=== What you will do ===
Copy out exactly the lines from the first line of the material below through the line containing "x + b_1,\quad", and nothing beyond them.

=== Data supplied ===
-=-=-

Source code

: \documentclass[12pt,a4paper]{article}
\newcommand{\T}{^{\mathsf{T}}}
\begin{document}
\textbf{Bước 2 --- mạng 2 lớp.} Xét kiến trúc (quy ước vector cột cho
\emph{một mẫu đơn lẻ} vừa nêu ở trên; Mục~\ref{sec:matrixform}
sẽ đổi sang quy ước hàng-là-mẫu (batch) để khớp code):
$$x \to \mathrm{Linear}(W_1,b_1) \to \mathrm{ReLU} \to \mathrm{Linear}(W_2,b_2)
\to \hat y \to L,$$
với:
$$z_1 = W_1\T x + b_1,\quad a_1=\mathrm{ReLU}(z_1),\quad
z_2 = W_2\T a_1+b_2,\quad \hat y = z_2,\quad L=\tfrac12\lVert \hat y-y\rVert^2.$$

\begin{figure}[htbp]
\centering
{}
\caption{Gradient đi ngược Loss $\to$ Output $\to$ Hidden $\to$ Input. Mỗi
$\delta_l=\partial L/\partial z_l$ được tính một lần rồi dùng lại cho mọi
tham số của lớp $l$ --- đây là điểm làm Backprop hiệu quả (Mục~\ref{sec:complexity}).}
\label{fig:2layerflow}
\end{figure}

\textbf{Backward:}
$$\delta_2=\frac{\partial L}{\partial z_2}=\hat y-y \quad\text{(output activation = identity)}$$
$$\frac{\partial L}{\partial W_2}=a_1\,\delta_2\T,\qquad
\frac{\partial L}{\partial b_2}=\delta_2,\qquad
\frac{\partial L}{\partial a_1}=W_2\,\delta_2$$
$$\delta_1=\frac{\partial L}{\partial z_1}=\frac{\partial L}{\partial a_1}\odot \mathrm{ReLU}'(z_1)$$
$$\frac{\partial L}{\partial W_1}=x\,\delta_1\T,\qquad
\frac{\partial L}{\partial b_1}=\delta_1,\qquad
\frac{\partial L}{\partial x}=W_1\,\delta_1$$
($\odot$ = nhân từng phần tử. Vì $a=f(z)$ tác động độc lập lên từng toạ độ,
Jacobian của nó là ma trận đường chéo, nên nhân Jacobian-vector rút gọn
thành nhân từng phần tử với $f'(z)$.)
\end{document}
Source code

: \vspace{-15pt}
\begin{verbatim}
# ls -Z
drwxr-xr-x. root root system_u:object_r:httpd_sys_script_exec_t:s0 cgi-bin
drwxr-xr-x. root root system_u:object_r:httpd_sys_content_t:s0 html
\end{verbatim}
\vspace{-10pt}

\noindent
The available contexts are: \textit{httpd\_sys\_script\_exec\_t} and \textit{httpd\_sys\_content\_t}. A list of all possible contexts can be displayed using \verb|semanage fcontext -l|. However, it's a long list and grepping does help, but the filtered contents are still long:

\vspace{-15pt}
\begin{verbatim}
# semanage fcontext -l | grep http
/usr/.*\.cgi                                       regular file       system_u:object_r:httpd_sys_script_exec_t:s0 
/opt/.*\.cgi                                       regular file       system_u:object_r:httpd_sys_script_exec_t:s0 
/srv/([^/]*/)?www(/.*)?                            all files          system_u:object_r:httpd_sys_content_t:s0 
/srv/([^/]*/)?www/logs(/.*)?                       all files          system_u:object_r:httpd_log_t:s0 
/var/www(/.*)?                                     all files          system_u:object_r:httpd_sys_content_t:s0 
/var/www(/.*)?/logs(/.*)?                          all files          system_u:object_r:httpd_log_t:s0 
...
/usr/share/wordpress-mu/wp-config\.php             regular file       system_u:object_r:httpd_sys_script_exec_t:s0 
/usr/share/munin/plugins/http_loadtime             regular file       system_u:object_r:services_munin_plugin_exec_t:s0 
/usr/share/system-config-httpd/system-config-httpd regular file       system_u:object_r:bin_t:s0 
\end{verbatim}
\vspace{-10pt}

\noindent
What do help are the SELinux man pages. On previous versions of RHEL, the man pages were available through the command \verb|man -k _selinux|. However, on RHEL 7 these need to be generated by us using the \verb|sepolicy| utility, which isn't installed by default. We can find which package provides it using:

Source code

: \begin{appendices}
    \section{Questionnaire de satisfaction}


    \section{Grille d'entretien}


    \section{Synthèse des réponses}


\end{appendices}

-=-=-

=== Answer ===
Source code

: \documentclass[12pt,a4paper]{article}
\newcommand{\T}{^{\mathsf{T}}}
\begin{document}
\textbf{Bước 2 --- mạng 2 lớp.} Xét kiến trúc (quy ước vector cột cho
\emph{một mẫu đơn lẻ} vừa nêu ở trên; Mục~\ref{sec:matrixform}
sẽ đổi sang quy ước hàng-là-mẫu (batch) để khớp code):
$$x \to \mathrm{Linear}(W_1,b_1) \to \mathrm{ReLU} \to \mathrm{Linear}(W_2,b_2)
\to \hat y \to L,$$
với:
$$z_1 = W_1\T x + b_1,\quad a_1=\mathrm{ReLU}(z_1),\quad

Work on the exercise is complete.